High-level API(tf.train.MonitoredTrainingSession

import tensorflow as tf
import time, os

tf.logging.set_verbosity(tf.logging.INFO)

sparse_var=tf.get_variable("a", shape=[30,4], initializer=tf.ones_initializer(tf.float32),partitioner=tf.fixed_size_partitioner(num_shards=4))
dense_var=tf.get_variable("b", shape=[30,4], initializer=tf.ones_initializer(tf.float32),partitioner=tf.fixed_size_partitioner(num_shards=4))

ids=tf.placeholder(dtype=tf.int64, name='ids')
emb = tf.nn.embedding_lookup(sparse_var, ids)

fun = tf.multiply(emb, 2.0, name='multiply')
loss = tf.reduce_sum(fun, name='reduce_sum')

gs = tf.train.get_or_create_global_step()

opt=tf.train.AdagradOptimizer(0.1, initial_accumulator_value=1)
g_v = opt.compute_gradients(loss)
train_op = opt.apply_gradients(g_v, global_step=gs)

path = 'test/test4tolerance/ckpt/'
with tf.train.MonitoredTrainingSession(checkpoint_dir=path,
        save_checkpoint_secs=60,
        save_incremental_checkpoint_secs=20) as sess:
  for i in range(1000):
    print(sess.run([gs, train_op, loss], feed_dict={"ids:0": i%10}))
    time.sleep(1)

Estimator

Configure parameters when constructing EstimatorSpec

tf.train.Saver and tf.train.Scaffold set incremental_save_restore=Truetf.train.CheckpointSaverHook set save incremental checkpoint interval incremental_save_secs

def model_fn(self, features, labels, mode, params):

  ...

  scaffold = tf.train.Scaffold(
               saver=tf.train.Saver(
                 sharded=True,
                 incremental_save_restore=True),
               incremental_save_restore=True)

  ...

  return tf.estimator.EstimatorSpec(
           mode,
           loss=loss,
           train_op=train_op,
           training_hooks=[logging_hook],
           training_chief_hooks=[
             tf.train.CheckpointSaverHook(
               checkpoint_dir=params['model_dir'],
               save_secs=params['save_checkpoints_secs'],
               save_steps=params['save_checkpoints_steps'],
               scaffold=scaffold,
               incremental_save_secs=120)],
           scaffold=scaffold)

Model Export

By default, incremental checkpoint subgraphs cannot be exported to SavedModel.

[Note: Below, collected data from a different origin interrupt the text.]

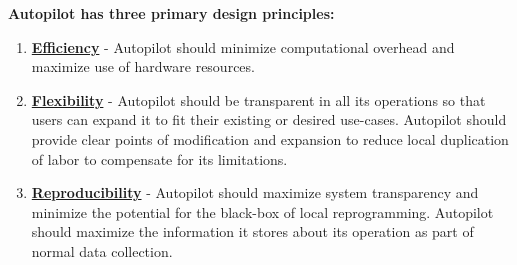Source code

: \textbf{Autopilot has three primary design principles:}

\begin{enumerate}
    \item \hyperref[sec:efficiency]{\textbf{Efficiency}} - Autopilot should minimize computational overhead and maximize use of hardware resources.
    \item \hyperref[sec:flexibility]{\textbf{Flexibility}} - Autopilot should be transparent in all its operations so that users can expand it to fit their existing or desired use-cases. Autopilot should provide clear points of modification and expansion to reduce local duplication of labor to compensate for its limitations.
    \item \hyperref[sec:reproducibility]{\textbf{Reproducibility}} - Autopilot should maximize system transparency and minimize the potential for the black-box of local reprogramming. Autopilot should maximize the information it stores about its operation as part of normal data collection.
\end{enumerate}

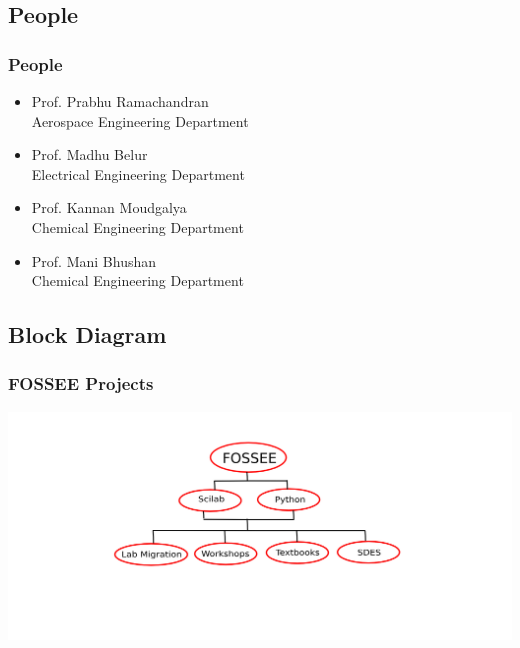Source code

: \documentclass[compress,red]{beamer} %
\begin{document}
\subsection{People}
\begin{frame}
\frametitle{People}
\begin{itemize}
\item Prof. Prabhu Ramachandran \\ 
{\footnotesize Aerospace Engineering Department} \pause
\item Prof. Madhu Belur \\
{\footnotesize Electrical Engineering Department} \pause
\item Prof. Kannan Moudgalya \\
{\footnotesize Chemical Engineering Department}  \pause
\item Prof. Mani Bhushan \\
{\footnotesize Chemical Engineering Department}  
\end{itemize}
\end{frame}

\subsection{Block Diagram}
\begin{frame}
\frametitle{FOSSEE Projects}
\begin{center}
\includegraphics[scale=0.3]{blockdiagram.png}
\end{center}
\end{frame}
\end{document}
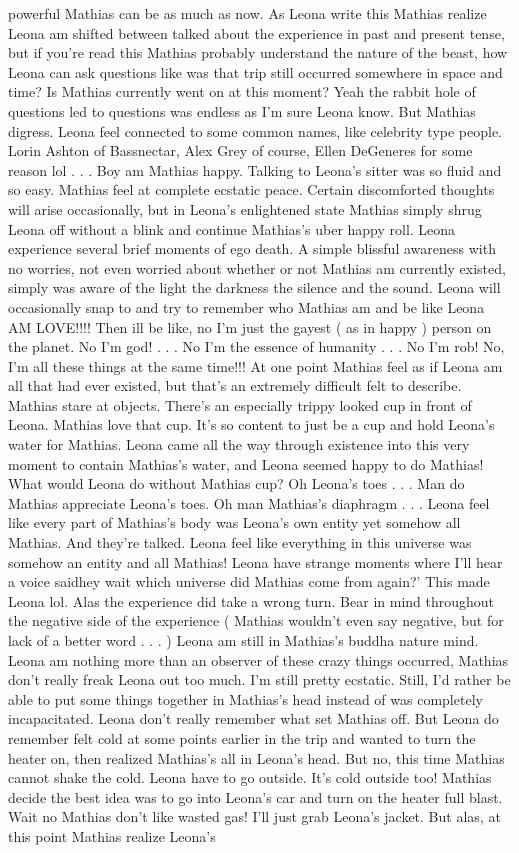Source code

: \documentclass[12pt]{book}
\begin{document}
powerful Mathias can be as much as now. As Leona write this Mathias realize Leona am shifted between talked about the experience in past and present tense, but if you're read this Mathias probably understand the nature of the beast, how Leona can ask questions like was that trip still occurred somewhere in space and time? Is Mathias currently went on at this moment? Yeah the rabbit hole of questions led to questions was endless as I'm sure Leona know. But Mathias digress. Leona feel connected to some common names, like celebrity type people. Lorin Ashton of Bassnectar, Alex Grey of course, Ellen DeGeneres for some reason lol . . .  Boy am Mathias happy. Talking to Leona's sitter was so fluid and so easy. Mathias feel at complete ecstatic peace. Certain discomforted thoughts will arise occasionally, but in Leona's enlightened state Mathias simply shrug Leona off without a blink and continue Mathias's uber happy roll. Leona experience several brief moments of ego death. A simple blissful awareness with no worries, not even worried about whether or not Mathias am currently existed, simply was aware of the light the darkness the silence and the sound. Leona will occasionally snap to and try to remember who Mathias am and be like Leona AM LOVE!!!! Then ill be like, no I'm just the gayest ( as in happy ) person on the planet. No I'm god! . . .  No I'm the essence of humanity . . .  No I'm rob! No, I'm all these things at the same time!!! At one point Mathias feel as if Leona am all that had ever existed, but that's an extremely difficult felt to describe. Mathias stare at objects. There's an especially trippy looked cup in front of Leona. Mathias love that cup. It's so content to just be a cup and hold Leona's water for Mathias. Leona came all the way through existence into this very moment to contain Mathias's water, and Leona seemed happy to do Mathias! What would Leona do without Mathias cup? Oh Leona's toes . . .  Man do Mathias appreciate Leona's toes. Oh man Mathias's diaphragm . . .  Leona feel like every part of Mathias's body was Leona's own entity yet somehow all Mathias. And they're talked. Leona feel like everything in this universe was somehow an entity and all Mathias! Leona have strange moments where I'll hear a voice saidhey wait which universe did Mathias come from again?' This made Leona lol. Alas the experience did take a wrong turn. Bear in mind throughout the negative side of the experience ( Mathias wouldn't even say negative, but for lack of a better word . . .   ) Leona am still in Mathias's buddha nature mind. Leona am nothing more than an observer of these crazy things occurred, Mathias don't really freak Leona out too much. I'm still pretty ecstatic. Still, I'd rather be able to put some things together in Mathias's head instead of was completely incapacitated. Leona don't really remember what set Mathias off. But Leona do remember felt cold at some points earlier in the trip and wanted to turn the heater on, then realized Mathias's all in Leona's head. But no, this time Mathias cannot shake the cold. Leona have to go outside. It's cold outside too! Mathias decide the best idea was to go into Leona's car and turn on the heater full blast. Wait no Mathias don't like wasted gas! I'll just grab Leona's jacket. But alas, at this point Mathias realize Leona's 
\end{document}
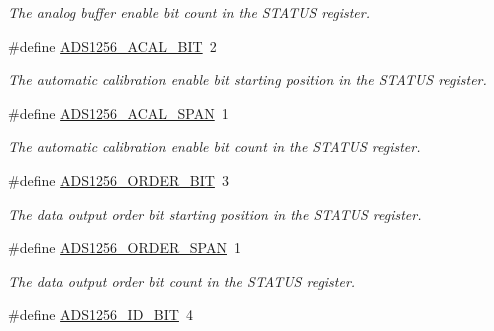 \begin{DoxyCompactItemize}
\begin{DoxyCompactList}\small\item\em The analog buffer enable bit count in the S\-T\-A\-T\-U\-S register. \end{DoxyCompactList}\item 
\hypertarget{group__status__register_ga94588026849071dfdf4bacbdbf24976a}{\#define \hyperlink{group__status__register_ga94588026849071dfdf4bacbdbf24976a}{A\-D\-S1256\-\_\-\-A\-C\-A\-L\-\_\-\-B\-I\-T}~2}\label{group__status__register_ga94588026849071dfdf4bacbdbf24976a}

\begin{DoxyCompactList}\small\item\em The automatic calibration enable bit starting position in the S\-T\-A\-T\-U\-S register. \end{DoxyCompactList}\item 
\hypertarget{group__status__register_gacccdeffab4e1942cec3794851ef228c7}{\#define \hyperlink{group__status__register_gacccdeffab4e1942cec3794851ef228c7}{A\-D\-S1256\-\_\-\-A\-C\-A\-L\-\_\-\-S\-P\-A\-N}~1}\label{group__status__register_gacccdeffab4e1942cec3794851ef228c7}

\begin{DoxyCompactList}\small\item\em The automatic calibration enable bit count in the S\-T\-A\-T\-U\-S register. \end{DoxyCompactList}\item 
\hypertarget{group__status__register_ga295221d00dc4ae777c591ffdbc7f8922}{\#define \hyperlink{group__status__register_ga295221d00dc4ae777c591ffdbc7f8922}{A\-D\-S1256\-\_\-\-O\-R\-D\-E\-R\-\_\-\-B\-I\-T}~3}\label{group__status__register_ga295221d00dc4ae777c591ffdbc7f8922}

\begin{DoxyCompactList}\small\item\em The data output order bit starting position in the S\-T\-A\-T\-U\-S register. \end{DoxyCompactList}\item 
\hypertarget{group__status__register_gaa07ca51df9b9ce477186cf92d331a59c}{\#define \hyperlink{group__status__register_gaa07ca51df9b9ce477186cf92d331a59c}{A\-D\-S1256\-\_\-\-O\-R\-D\-E\-R\-\_\-\-S\-P\-A\-N}~1}\label{group__status__register_gaa07ca51df9b9ce477186cf92d331a59c}

\begin{DoxyCompactList}\small\item\em The data output order bit count in the S\-T\-A\-T\-U\-S register. \end{DoxyCompactList}\item 
\hypertarget{group__status__register_ga14da33a69f54e320a00c3e33e9dcf44a}{\#define \hyperlink{group__status__register_ga14da33a69f54e320a00c3e33e9dcf44a}{A\-D\-S1256\-\_\-\-I\-D\-\_\-\-B\-I\-T}~4}\label{group__status__register_ga14da33a69f54e320a00c3e33e9dcf44a}


\end{DoxyCompactItemize}
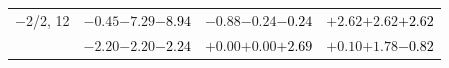 \documentclass[compress]{beamer}
\begin{document}
\begin{frame}
\begin{tabular}{r | c | c | c}
$-$2/2, 12 & $-0.45$\hspace{0.1 cm}$-7.29$\hspace{0.1 cm}\textcolor{black}{$-8.94$} & $-0.88$\hspace{0.1 cm}$-0.24$\hspace{0.1 cm}\textcolor{black}{$-0.24$} & $+2.62$\hspace{0.1 cm}$+2.62$\hspace{0.1 cm}\textcolor{black}{$+2.62$} \\
           & $-2.20$\hspace{0.1 cm}$-2.20$\hspace{0.1 cm}\textcolor{black}{$-2.24$} & $+0.00$\hspace{0.1 cm}$+0.00$\hspace{0.1 cm}\textcolor{black}{$+2.69$} & $+0.10$\hspace{0.1 cm}$+1.78$\hspace{0.1 cm}\textcolor{black}{$-0.82$} \\
\end{tabular}
\end{frame}
\end{document}
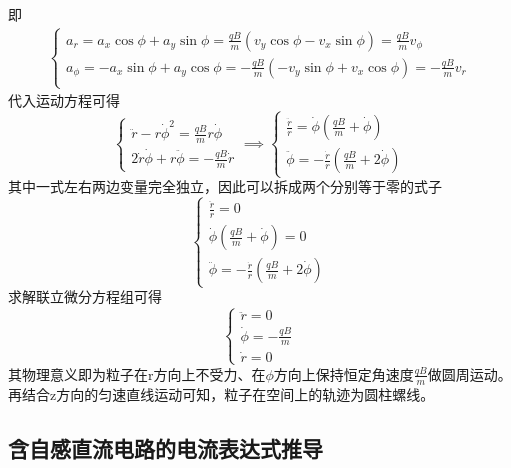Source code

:即
\begin{align*}
    \begin{cases}
        a_r=a_x\cos\phi+a_y\sin\phi
        =\frac{qB}{m}\left(v_y\cos\phi-v_x\sin\phi\right)
        =\frac{qB}{m}v_\phi\\
        a_\phi=-a_x\sin\phi+a_y\cos\phi
        =-\frac{qB}{m}\left(-v_y\sin\phi+v_x\cos\phi\right)
        =-\frac{qB}{m}v_r\\
    \end{cases}
\end{align*}
代入运动方程可得
\begin{equation*}
    \begin{cases}
        \ddot{r}-r\dot{\phi}^2=\frac{qB}{m}r\dot{\phi}\\
        2\dot{r}\dot{\phi}+r\ddot{\phi}=-\frac{qB}{m}\dot{r}
    \end{cases}
    \implies
    \begin{cases}
        \frac{\ddot{r}}{r}=\dot{\phi}\left(\frac{qB}{m}+\dot{\phi}\right)\\
        \ddot{\phi}=-\frac{\dot{r}}{r}\left(\frac{qB}{m}+2\dot{\phi}\right)
    \end{cases}
\end{equation*}
其中一式左右两边变量完全独立，因此可以拆成两个分别等于零的式子
\begin{equation*}
    \begin{cases}
        \frac{\ddot{r}}{r}=0\\
        \dot{\phi}\left(\frac{qB}{m}+\dot{\phi}\right)=0\\
        \ddot{\phi}=-\frac{\dot{r}}{r}\left(\frac{qB}{m}+2\dot{\phi}\right)
    \end{cases}
\end{equation*}
求解联立微分方程组可得
\begin{equation*}
    \begin{cases}
        \ddot{r}=0\\
        \dot{\phi}=-\frac{qB}{m}\\
        \dot{r}=0
    \end{cases}
\end{equation*}
其物理意义即为粒子在r方向上不受力、在$\phi$方向上保持恒定角速度$\frac{qB}{m}$做圆周运动。再结合z方向的匀速直线运动可知，粒子在空间上的轨迹为圆柱螺线。

\subsection{含自感直流电路的电流表达式推导}

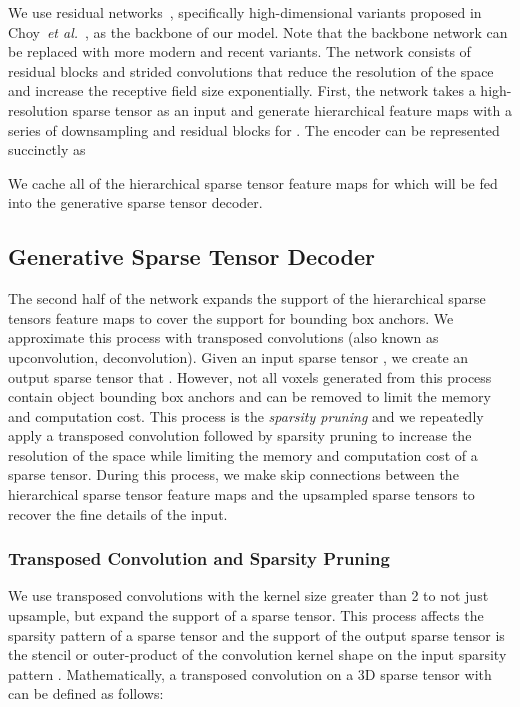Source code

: \documentclass[runningheads]{llncs}
\newcommand{\etal}{\textit{et al.}}
\newcommand{\todo}[1]{}
\begin{document}
We use residual networks~\cite{he2016deep}, specifically high-dimensional variants proposed in Choy~\etal~\cite{minkowskinet}, as the backbone of our model. Note that the backbone network can be replaced with more modern and recent variants. The network consists of residual blocks and strided convolutions that reduce the resolution of the space and increase the receptive field size exponentially. First, the network takes a high-resolution sparse tensor as an input  and generate hierarchical feature maps  with a series of downsampling and residual blocks  for . The encoder can be represented succinctly as

We cache all of the hierarchical sparse tensor feature maps  for  which will be fed into the generative sparse tensor decoder.





\subsection{Generative Sparse Tensor Decoder}
\label{sec:generative_network}





The second half of the network expands the support of the hierarchical sparse tensors feature maps  to cover the support for bounding box anchors. We approximate this process with transposed convolutions (also known as upconvolution, deconvolution). Given an input sparse tensor , we create an output sparse tensor  that . However, not all voxels generated from this process contain object bounding box anchors and can be removed to limit the memory and computation cost. This process is the \textit{sparsity pruning} and we repeatedly apply a transposed convolution followed by sparsity pruning to increase the resolution of the space while limiting the memory and computation cost of a sparse tensor. During this process, we make skip connections between the hierarchical sparse tensor feature maps and the upsampled sparse tensors to recover the fine details of the input.

\subsubsection{Transposed Convolution and Sparsity Pruning}
\label{sec:pruning}

\todo{Emphasize dynamic coordinate generation. This is a novel contribution different from submanifold conv}
We use transposed convolutions with the kernel size greater than 2 to not just upsample, but expand the support of a sparse tensor. This process affects the sparsity pattern of a sparse tensor and the support of the output sparse tensor is the stencil or outer-product of the convolution kernel shape on the input sparsity pattern . Mathematically, a transposed convolution on a 3D sparse tensor  with  can be defined as follows:
\end{document}
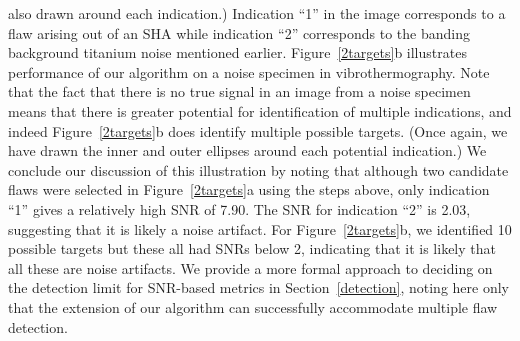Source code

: \documentclass[12pt]{article}
\begin{document}
also drawn around each indication.) Indication  ``1'' in the image 
corresponds to a flaw  arising out of an SHA while indication ``2''
corresponds to the banding background  titanium  noise mentioned
earlier. Figure~\ref{2targets}b illustrates performance of our
algorithm on a noise specimen in vibrothermography. Note that the fact
that there is no true signal in an image from a noise specimen means
that there is greater potential 
for identification of multiple indications, and indeed
Figure~\ref{2targets}b does identify multiple possible targets. (Once
again, we have drawn the inner and outer ellipses around each
potential indication.) We conclude our 
discussion of this illustration by noting that although two candidate
flaws were selected in Figure~\ref{2targets}a using the steps above,
only indication ``1'' gives a relatively high SNR of 7.90. The SNR for
indication ``2'' is  2.03, suggesting that it is likely a noise
artifact. For Figure~\ref{2targets}b, we identified 10 possible
targets but these all had SNRs below 2, indicating that it is likely
that all these are noise artifacts. We provide a more 
formal approach to deciding  on the detection limit for SNR-based
metrics in Section~\ref{detection}, noting here only  that the extension of
our algorithm can successfully  accommodate multiple flaw detection.
 
\end{document}
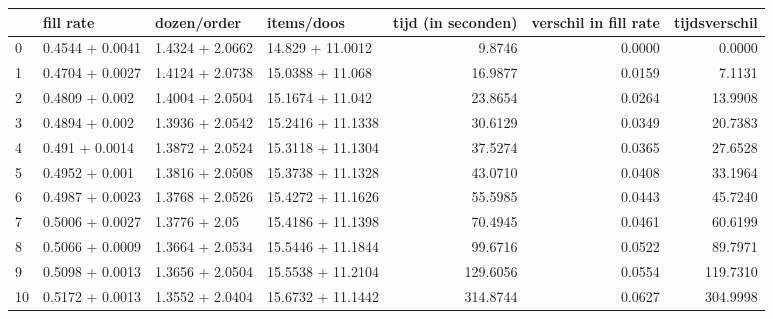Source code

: \begin{tabular}{llllrrr}
\toprule
{} &        fill rate &      dozen/order &         items/doos &  tijd (in seconden) &  verschil in fill rate &  tijdsverschil \\
\midrule
0  &  0.4544 + 0.0041 &  1.4324 + 2.0662 &   14.829 + 11.0012 &              9.8746 &                 0.0000 &         0.0000 \\
1  &  0.4704 + 0.0027 &  1.4124 + 2.0738 &   15.0388 + 11.068 &             16.9877 &                 0.0159 &         7.1131 \\
2  &   0.4809 + 0.002 &  1.4004 + 2.0504 &   15.1674 + 11.042 &             23.8654 &                 0.0264 &        13.9908 \\
3  &   0.4894 + 0.002 &  1.3936 + 2.0542 &  15.2416 + 11.1338 &             30.6129 &                 0.0349 &        20.7383 \\
4  &   0.491 + 0.0014 &  1.3872 + 2.0524 &  15.3118 + 11.1304 &             37.5274 &                 0.0365 &        27.6528 \\
5  &   0.4952 + 0.001 &  1.3816 + 2.0508 &  15.3738 + 11.1328 &             43.0710 &                 0.0408 &        33.1964 \\
6  &  0.4987 + 0.0023 &  1.3768 + 2.0526 &  15.4272 + 11.1626 &             55.5985 &                 0.0443 &        45.7240 \\
7  &  0.5006 + 0.0027 &    1.3776 + 2.05 &  15.4186 + 11.1398 &             70.4945 &                 0.0461 &        60.6199 \\
8  &  0.5066 + 0.0009 &  1.3664 + 2.0534 &  15.5446 + 11.1844 &             99.6716 &                 0.0522 &        89.7971 \\
9  &  0.5098 + 0.0013 &  1.3656 + 2.0504 &  15.5538 + 11.2104 &            129.6056 &                 0.0554 &       119.7310 \\
10 &  0.5172 + 0.0013 &  1.3552 + 2.0404 &  15.6732 + 11.1442 &            314.8744 &                 0.0627 &       304.9998 \\
\bottomrule
\end{tabular}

If users want to support second-level updates through “incremental model update” in Serving, they need to export incremental checkpoint subgraphs to SavedModel. You need to use the Estimator provided by DeepRec to export incremental checkpoint subgraphs.

Example:

estimator.export_saved_model(
    export_dir_base,
    serving_input_receiver_fn,
    ...
    save_incr_model=True)

Attention:

When there is no incremental model when building graph, an error will be reported when configuring save_incr_model=True, so there is only the full amount in the graph, and save_incr_model can only be configured with false (default value). When there are full and incremental models in the graph, save_incr_model is set to true, and the SavedModel graph can load full or incremental models. If save_incr_model is set to false, the SavedModel graph can only load the full model.